Yes, this issue is somewhat recurrent...

> > Any suggestions for a way to correct for a too-small first allocation, without
> > a memory leak?
> >
> > Alternatively - how critical is this UDP_HTABLE_SIZE_MIN for correct operation
> > of the stack?

Absolutely mandatory, if you read net/ipv4/udp.c


Lets add a new parameter to alloc_large_system_hash() to specify minimum
number of slots in hash table.


David, this patch is based on Linus tree, not on net tree.
(Doesnt apply properly on net tree currently)

Thanks

[PATCH] mm: add a low limit to alloc_large_system_hash

UDP stack needs a minimum hash size value for proper operation and also
uses alloc_large_system_hash() for proper NUMA distribution of its hash
tables and automatic sizing depending on available system memory.

On some low memory situations, udp_table_init() must ignore the
alloc_large_system_hash() result and reallocs a bigger memory area.

As we cannot easily free old hash table, we leak it and kmemleak can
issue a warning.

This patch adds a low limit parameter to alloc_large_system_hash() to
solve this problem.

We then specify UDP_HTABLE_SIZE_MIN for UDP/UDPLite hash table
allocation, and 16 for pid_hash.

Reported-by: Mark Asselstine <[email protected]>
Reported-by: Tim Bird <[email protected]>
Signed-off-by: Eric Dumazet <[email protected]>
Cc: Paul Gortmaker <[email protected]>
---
fs/dcache.c | 2 ++
fs/inode.c | 2 ++
include/linux/bootmem.h | 3 ++-
kernel/pid.c | 3 ++-
mm/page_alloc.c | 7 +++++--
net/ipv4/route.c | 1 +
net/ipv4/tcp.c | 2 ++
net/ipv4/udp.c | 30 ++++++++++--------------------
8 files changed, 26 insertions(+), 24 deletions(-)

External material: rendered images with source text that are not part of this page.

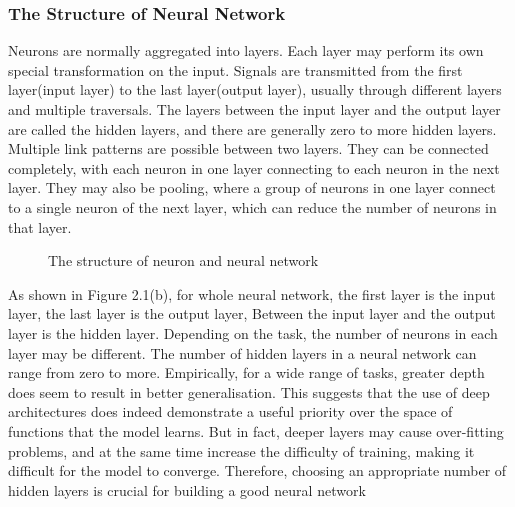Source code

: \subsubsection{The Structure of Neural Network}
Neurons are normally aggregated into layers. Each layer may perform its own special transformation on the input. Signals are transmitted from the first layer(input layer) to the last layer(output layer), usually through different layers and multiple traversals.\cite{Wiki-ANN} The layers between the input layer and the output layer are called the hidden layers, and there are generally zero to more hidden layers. Multiple link patterns are possible between two layers. They can be connected completely, with each neuron in one layer connecting to each neuron in the next layer. They may also be pooling, where a group of neurons in one layer connect to a single neuron of the next layer, which can reduce the number of neurons in that layer.
\begin{figure}[H]
\centering  %
\caption{The structure of neuron and neural network}
\label{Fig.main}
\end{figure}
As shown in Figure 2.1(b), for whole neural network, the first layer is the input layer, the last layer is the output layer, Between the input layer and the output layer is the hidden layer. Depending on the task, the number of neurons in each layer may be different. The number of hidden layers in a neural network can range from zero to more. Empirically, for a wide range of tasks, greater depth does seem to result in better generalisation\cite{goodfellow2016deep}. This suggests that the use of deep architectures does indeed demonstrate a useful priority over the space of functions that the model learns. But in fact, deeper layers may cause over-fitting problems, and at the same time increase the difficulty of training, making it difficult for the model to converge. Therefore, choosing an appropriate number of hidden layers is crucial for building a good neural network
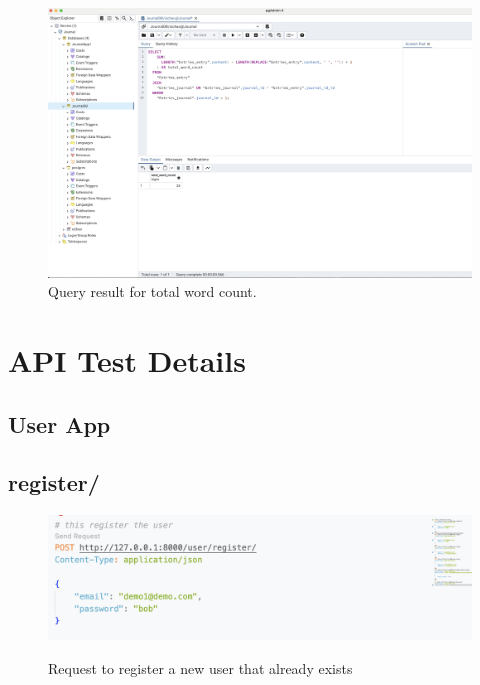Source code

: \begin{figure}[H]
    \includegraphics[width=\textwidth]{Assets/test_total_word_count.png}
    \caption{Query result for total word count.}
    \label{fig:total_word_count}
\end{figure}


\section{API Test Details}

\subsection{User App}
\subsection{register/}
\begin{figure}[H]
    \caption{Request to register a new user that already exists}
    \includegraphics[width=\textwidth]{Assets/api_test/request_register_already_exist.png}
    \label{fig:request_register_already_exist}
\end{figure}

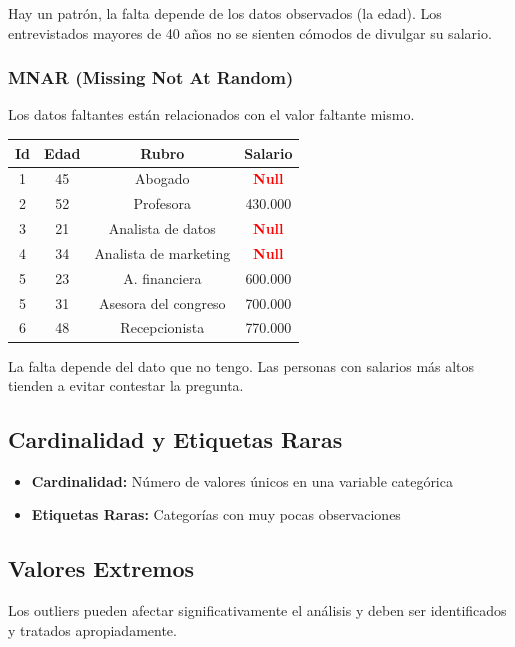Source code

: \documentclass[12pt]{article}
\begin{document}
Hay un patrón, la falta depende de los datos observados (la edad). Los entrevistados mayores de 40 años no se sienten cómodos de divulgar su salario.

\subsubsection{MNAR (Missing Not At Random)}
Los datos faltantes están relacionados con el valor faltante mismo.

\vspace{0.5cm}
\begin{center}
\begin{tabular}{|c|c|c|c|}
\hline
\textbf{Id} & \textbf{Edad} & \textbf{Rubro} & \textbf{Salario} \\
\hline
1 & 45 & Abogado & \textcolor{red}{\textbf{Null}} \\
\hline
2 & 52 & Profesora & 430.000 \\
\hline
3 & 21 & Analista de datos & \textcolor{red}{\textbf{Null}} \\
\hline
4 & 34 & Analista de marketing & \textcolor{red}{\textbf{Null}} \\
\hline
5 & 23 & A. financiera & 600.000 \\
\hline
5 & 31 & Asesora del congreso & 700.000 \\
\hline
6 & 48 & Recepcionista & 770.000 \\
\hline
\end{tabular}
\end{center}
\vspace{0.5cm}

La falta depende del dato que no tengo. Las personas con salarios más altos tienden a evitar contestar la pregunta.

\subsection{Cardinalidad y Etiquetas Raras}
\begin{itemize}
    \item \textbf{Cardinalidad:} Número de valores únicos en una variable categórica
    \item \textbf{Etiquetas Raras:} Categorías con muy pocas observaciones
\end{itemize}

\subsection{Valores Extremos}
Los outliers pueden afectar significativamente el análisis y deben ser identificados y tratados apropiadamente.
\end{document}
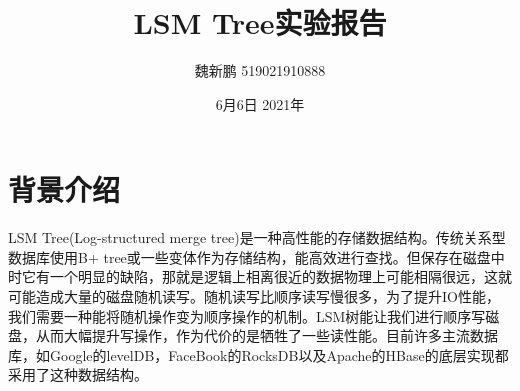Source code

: \documentclass[fontset=windows]{article}
\title{LSM Tree实验报告}
\author{魏新鹏 519021910888}
\date{6月6日 2021年}
\begin{document}
\maketitle

\section{背景介绍}
LSM Tree(Log-structured merge tree)是一种高性能的存储数据结构。传统关系型数据库使用B+ tree或一些变体作为存储结构，能高效进行查找。但保存在磁盘中时它有一个明显的缺陷，那就是逻辑上相离很近的数据物理上可能相隔很远，这就可能造成大量的磁盘随机读写。随机读写比顺序读写慢很多，为了提升IO性能，我们需要一种能将随机操作变为顺序操作的机制。LSM树能让我们进行顺序写磁盘，从而大幅提升写操作，作为代价的是牺牲了一些读性能。目前许多主流数据库，如Google的levelDB，FaceBook的RocksDB以及Apache的HBase的底层实现都采用了这种数据结构。
\end{document}
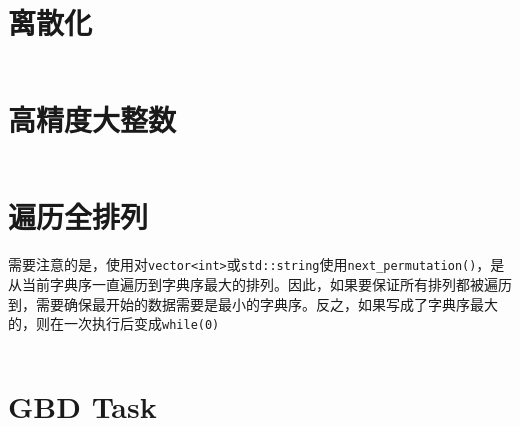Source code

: \documentclass[openany,a4paper]{book}
\begin{document}
\section{离散化}
\inputminted{cpp}{Misc/Discretize.h}

\section{高精度大整数}
\inputminted{cpp}{Misc/BigInt.h}

\section{遍历全排列}
需要注意的是，使用对\verb|vector<int>|或\verb|std::string|使用\verb|next_permutation()|，是从当前字典序一直遍历到字典序最大的排列。因此，如果要保证所有排列都被遍历到，需要确保最开始的数据需要是最小的字典序。反之，如果写成了字典序最大的，则在一次执行后变成\verb|while(0)|
\inputminted{cpp}{Misc/next_permutation.h}

\section{GBD Task}
\inputminted{json}{Misc/GDB-Task.json}
\end{document}
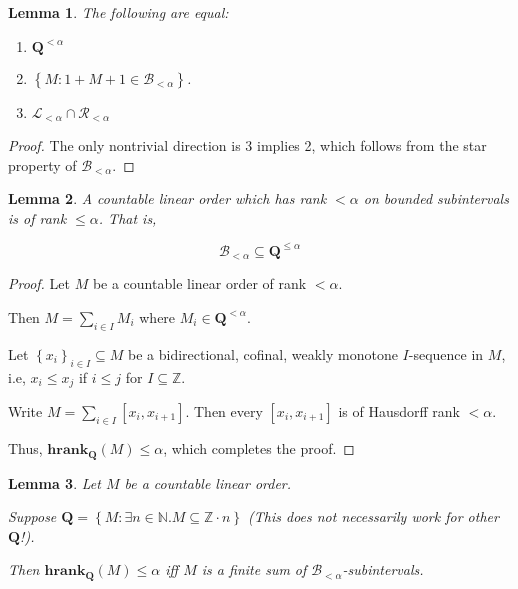 \documentclass{article}
\newtheorem{lemma}{Lemma}
\newcommand{\braces}[1]{\left\{ {#1} \right\}}
\newcommand{\setcomp}[1]{\braces{#1}}
\newcommand{\hrank}[1]{\mathbf{hrank}_{\qq}\left( #1 \right)}
\newcommand{\qq}{\mathbf{Q}}
\newcommand{\NN}{\mathbb{N}}
\newcommand{\ZZ}{\mathbb{Z}}
\begin{document}
\begin{lemma}
  The following are equal:

  \begin{enumerate}
    \item $\qq^{< \alpha}$
    \item $\setcomp{M : 1 + M + 1 \in \mathcal{B}_{< \alpha}}$.
    \item $\mathcal{L}_{< \alpha} \cap \mathcal{R}_{< \alpha}$
  \end{enumerate}

\end{lemma}

\begin{proof}
  The only nontrivial direction is 3 implies 2, which follows from the star property
  of $\mathcal{B}_{< \alpha}$.
\end{proof}

\begin{lemma}
  A countable linear order which has rank $< \alpha$ 
  on bounded subintervals is of rank $\le \alpha$.
  That is,

  $$\mathcal{B}_{< \alpha} \subseteq \qq^{\le \alpha}$$
\end{lemma}

\begin{proof}
  Let $M$ be a countable linear order of rank $< \alpha$.

  Then $M = \sum_{i \in I} M_i$ where $M_i \in \qq^{< \alpha}$.

  Let $\setcomp{x_i}_{i \in I} \subseteq M$ be a bidirectional, cofinal, weakly monotone $I$-sequence in $M$, i.e,
  $x_i \le x_j$ if $i \le j$ for $I \subseteq \ZZ$.

  Write $M = \sum_{i \in I} [x_i, x_{i+1}]$. Then every $[x_i, x_{i+1}]$ is of Hausdorff rank $< \alpha$.

  Thus, $\hrank{M} \le \alpha$, which completes the proof.
\end{proof}

\begin{lemma}
  Let $M$ be a countable linear order.

  Suppose $\qq = \setcomp{M : \exists n \in \NN . M \subseteq \ZZ \cdot n}$
  (This does not necessarily work for other $\qq$!).

  Then $\hrank{M} \le \alpha$ iff $M$ is a finite sum of $\mathcal{B}_{< \alpha}$-subintervals.
\end{lemma}
\end{document}
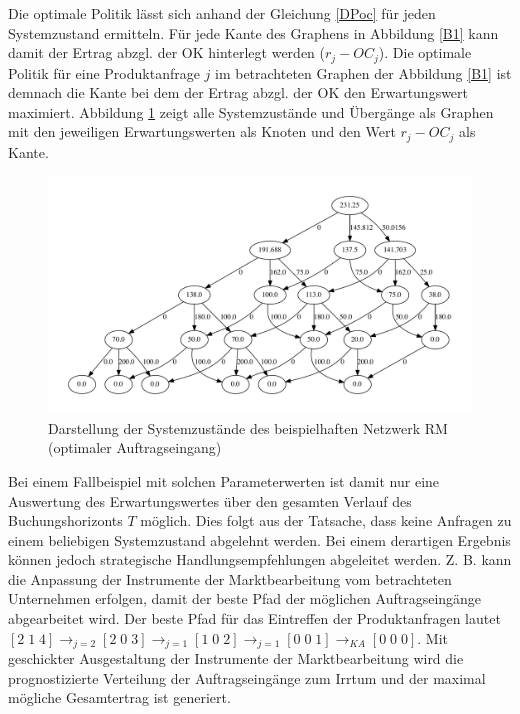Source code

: Die optimale Politik lässt sich anhand der Gleichung \eqref{DPoc} für jeden Systemzustand ermitteln. Für jede Kante des Graphens in Abbildung \ref{B1} kann damit der Ertrag abzgl. der OK hinterlegt werden ($r_{j}-OC_{j}$). Die optimale Politik für eine Produktanfrage $j$ im betrachteten Graphen der Abbildung \ref{B1} ist demnach die Kante bei dem der Ertrag abzgl. der OK den Erwartungswert maximiert. Abbildung \ref{B1a} zeigt alle Systemzustände und Übergänge als Graphen mit den jeweiligen Erwartungswerten als Knoten und den Wert $r_{j}-OC_{j}$ als Kante.
\begin{figure}[h!]
  \begin{center}
    \includegraphics[width=150mm]{Bilder/Beispiel1a.pdf}
    \caption{Darstellung der Systemzustände des beispielhaften Netzwerk RM (optimaler Auftragseingang)}  \label{B1a}
  \end{center}
\end{figure}

Bei einem Fallbeispiel mit solchen Parameterwerten ist damit nur eine Auswertung des Erwartungswertes über den gesamten Verlauf des Buchungshorizonts $T$ möglich. Dies folgt aus der Tatsache, dass keine Anfragen zu einem beliebigen Systemzustand abgelehnt werden. Bei einem derartigen Ergebnis können jedoch strategische Handlungsempfehlungen abgeleitet werden. Z. B. kann die Anpassung der Instrumente der Marktbearbeitung vom betrachteten Unternehmen erfolgen, damit der beste Pfad der möglichen Auftragseingänge abgearbeitet wird. Der beste Pfad für das Eintreffen der Produktanfragen lautet $[2\;1\;4] \rightarrow_{j={2}}[2\;0\;3] \rightarrow_{j={1}}[1\;0\;2]\rightarrow_{j={1}}[0\;0\;1]\rightarrow_{KA}[0\;0\;0]$. Mit geschickter Ausgestaltung der Instrumente der Marktbearbeitung wird die prognostizierte Verteilung der Auftragseingänge zum Irrtum und der maximal mögliche Gesamtertrag ist generiert.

diff --git a/fs/dcache.c b/fs/dcache.c
index fe19ac1..ef5e72e 100644
--- a/fs/dcache.c
+++ b/fs/dcache.c
@@ -2984,6 +2984,7 @@ static void __init dcache_init_early(void)
HASH_EARLY,
&d_hash_shift,
&d_hash_mask,
+ 0,
0);

for (loop = 0; loop < (1U << d_hash_shift); loop++)
@@ -3014,6 +3015,7 @@ static void __init dcache_init(void)
0,
&d_hash_shift,
&d_hash_mask,
+ 0,
0);

for (loop = 0; loop < (1U << d_hash_shift); loop++)
diff --git a/fs/inode.c b/fs/inode.c
index d3ebdbe..7acee4c 100644
--- a/fs/inode.c
+++ b/fs/inode.c
@@ -1667,6 +1667,7 @@ void __init inode_init_early(void)
HASH_EARLY,
&i_hash_shift,
&i_hash_mask,
+ 0,
0);

for (loop = 0; loop < (1U << i_hash_shift); loop++)
@@ -1697,6 +1698,7 @@ void __init inode_init(void)
0,
&i_hash_shift,
&i_hash_mask,
+ 0,
0);

for (loop = 0; loop < (1U << i_hash_shift); loop++)
diff --git a/include/linux/bootmem.h b/include/linux/bootmem.h
index 66d3e95..1a0cd27 100644
--- a/include/linux/bootmem.h
+++ b/include/linux/bootmem.h
@@ -154,7 +154,8 @@ extern void *alloc_large_system_hash(const char *tablename,
int flags,
unsigned int *_hash_shift,
unsigned int *_hash_mask,
- unsigned long limit);
+ unsigned long low_limit,
+ unsigned long high_limit);

#define HASH_EARLY 0x00000001 /* Allocating during early boot? */
#define HASH_SMALL 0x00000002 /* sub-page allocation allowed, min
diff --git a/kernel/pid.c b/kernel/pid.c
index 9f08dfa..79884b2 100644
--- a/kernel/pid.c
+++ b/kernel/pid.c
@@ -547,7 +547,8 @@ void __init pidhash_init(void)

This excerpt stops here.